Division of Cardiac Surgery, University of Pittsburgh Medical Center, Pittsburgh, Pa.
Division of Cardiology, University of Pittsburgh Medical Center, Pittsburgh, Pa.
J Thorac Cardiovasc Surg. 2023 Aug;166(2):583-594.e3. doi: 10.1016/j.jtcvs.2021.09.061. Epub 2021 Oct 30.
This study aims to investigate the trends, outcomes, and risk factors for mortality after redo orthotopic heart transplantation.
The United Network for Organ Sharing registry was used to identify adult orthotopic heart transplantation recipients from 2000 to 2020 and stratify into primary and redo cohorts. Five-year post-transplant survival was compared between 2 propensity-matched cohorts. Multivariable modeling was performed to identify risk-adjusted predictors of redo post-transplant mortality, both conditional and nonconditional on shorter-term survival.
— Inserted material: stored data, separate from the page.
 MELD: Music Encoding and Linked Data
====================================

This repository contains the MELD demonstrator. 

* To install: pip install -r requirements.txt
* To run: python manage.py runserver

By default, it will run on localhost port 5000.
A total of 40,711 recipients were analyzed, 39,657 (97.4%) primary and 1054 (2.6%) redo. Redo recipients had a lower median age and were more frequently bridged with intravenous inotropes, intra-aortic balloon pump, or extracorporeal membrane oxygenation (all P < .05). One- and 5-year survivals were lower after redo orthotopic heart transplantation (90.0% vs 83.4% and 77.6% vs 68.6%, respectively) and remained lower after comparing 2 propensity-matched cohorts. Multivariable modeling found factors such as increasing donor age and graft ischemic times, along with pretransplant mechanical ventilation and blood transfusion, to negatively affect 90-day survival. Contingent on 1-year survival, donor factors such as hypertension (hazard ratio, 1.51; 95% confidence interval, 1.15-2.00, P = .004) and left ventricular ejection fraction less than 50% (hazard ratio, 2.22, 95% confidence interval, 1.16-4.24, P = .016) negatively affected survival at 5 years.
Although infrequently performed, redo orthotopic heart transplantation remains associated with worse post-transplant outcomes compared with primary orthotopic heart transplantation. Although several high-risk features were identified to affect post-retransplant outcomes in the acute perioperative period, donor characteristics such as hypertension and decreased ejection fraction continue to have lasting negative impacts in the longer term.
本研究旨在探讨再次原位心脏移植后死亡率的趋势、结果和危险因素。
利用美国器官共享网络登记处,从 2000 年至 2020 年确定成人原位心脏移植受者,并分为初次和再次两组。比较 2 个倾向评分匹配队列的 5 年移植后生存率。进行多变量建模,以确定再次移植后死亡率的风险调整预测因素,包括在短期生存条件下和非条件下的预测因素。
共分析了 40711 例受者,其中 39657 例(97.4%)为初次组,1054 例(2.6%)为再次组。再次组受者的中位年龄较低,更常接受静脉内正性肌力药、主动脉内球囊泵或体外膜肺氧合治疗(均 P < 0.05)。再次原位心脏移植后 1 年和 5 年的生存率较低(分别为 90.0%比 83.4%和 77.6%比 68.6%),在比较 2 个倾向评分匹配队列后,生存率仍然较低。多变量建模发现,供体年龄和移植物缺血时间的增加,以及移植前机械通气和输血等因素,对 90 天生存率有负面影响。在 1 年生存率的基础上,供体因素如高血压(危险比,1.51;95%置信区间,1.15-2.00,P = 0.004)和左心室射血分数低于 50%(危险比,2.22,95%置信区间,1.16-4.24,P = 0.016)对 5 年时的生存也有负面影响。
尽管再次原位心脏移植的实施频率较低,但与初次原位心脏移植相比,其移植后结局仍较差。虽然在围手术期的急性期确定了几个高危特征会影响再次移植后的结局,但供体特征,如高血压和射血分数降低,在长期内仍有持续的负面影响。